Partiamo dal primo, il più importante: il dualismo tra Scannapieco e il manager vicino al duo Giuseppe Guzzetti-Giovanni Bazoli in Cdp dura da tempo e si lega soprattutto alla controversia sulla nomina di Fabrizio Barchesi, direttore generale di Cdp, a presidente di Greenit, stoppata da Gorno Tempini.

Aggiungiamo una seconda questione: in Cdp Gorno Tempini rappresenta la presidenza che è tradizionale espressione del legame tra la Cassa e le Fondazioni.

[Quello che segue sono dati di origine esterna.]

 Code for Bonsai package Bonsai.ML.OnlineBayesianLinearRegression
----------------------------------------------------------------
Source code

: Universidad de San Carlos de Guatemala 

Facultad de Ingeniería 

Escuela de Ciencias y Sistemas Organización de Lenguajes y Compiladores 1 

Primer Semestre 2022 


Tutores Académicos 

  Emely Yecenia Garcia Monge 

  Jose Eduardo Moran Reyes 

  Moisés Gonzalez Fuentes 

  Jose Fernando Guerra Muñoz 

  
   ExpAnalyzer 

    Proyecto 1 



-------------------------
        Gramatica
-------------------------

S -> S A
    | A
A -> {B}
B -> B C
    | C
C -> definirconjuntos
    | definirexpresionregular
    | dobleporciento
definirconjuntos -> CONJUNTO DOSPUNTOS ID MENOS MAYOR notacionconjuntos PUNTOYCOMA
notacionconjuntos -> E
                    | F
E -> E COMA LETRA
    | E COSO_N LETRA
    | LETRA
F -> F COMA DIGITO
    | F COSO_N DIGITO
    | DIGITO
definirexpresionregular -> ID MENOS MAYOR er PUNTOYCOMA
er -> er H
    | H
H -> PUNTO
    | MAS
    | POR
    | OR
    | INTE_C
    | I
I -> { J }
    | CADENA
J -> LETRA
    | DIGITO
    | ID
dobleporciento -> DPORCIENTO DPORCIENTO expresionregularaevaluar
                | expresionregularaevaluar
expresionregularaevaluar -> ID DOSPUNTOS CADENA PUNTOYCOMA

Ebbene, ricorda Il Foglio che sulle nomine Meloni e i vertici di Fratelli d'Italia, a partire dal fedelissimo sottosegretario Giovanbattista Fazzolari, hanno verso gli alleati le idee chiare: "Noi scegliamo o confermiamo (nel caso di Dario Scannapieco) gli ad, i presidenti li indicano, con il nostro via libera, Lega e Forza Italia". Con queste premesse risulta difficile vedere le due fondazioni tradizionalmente dominanti del centrodestra rinunciare a giocare la partita della presidenza di Cdp.

Il centrodestra non vuole cedere alle Fondazioni?

C'è poi il terzo, decisivo tema: il confronto con le casse di risparmio azioniste di Cdp a fianco del tesoro. E che indicano per prassi la figura ideale per la presidenza. Risulterebbe complesso vedere il centrodestra, specie leghista e forzista, rinunciare a una dialettica per indirizzare richieste volte a proporre nomi preferiti per la presidenza di Cdp a quelle fondazioni che più volte sono risultate indigeste al mondo conservatore.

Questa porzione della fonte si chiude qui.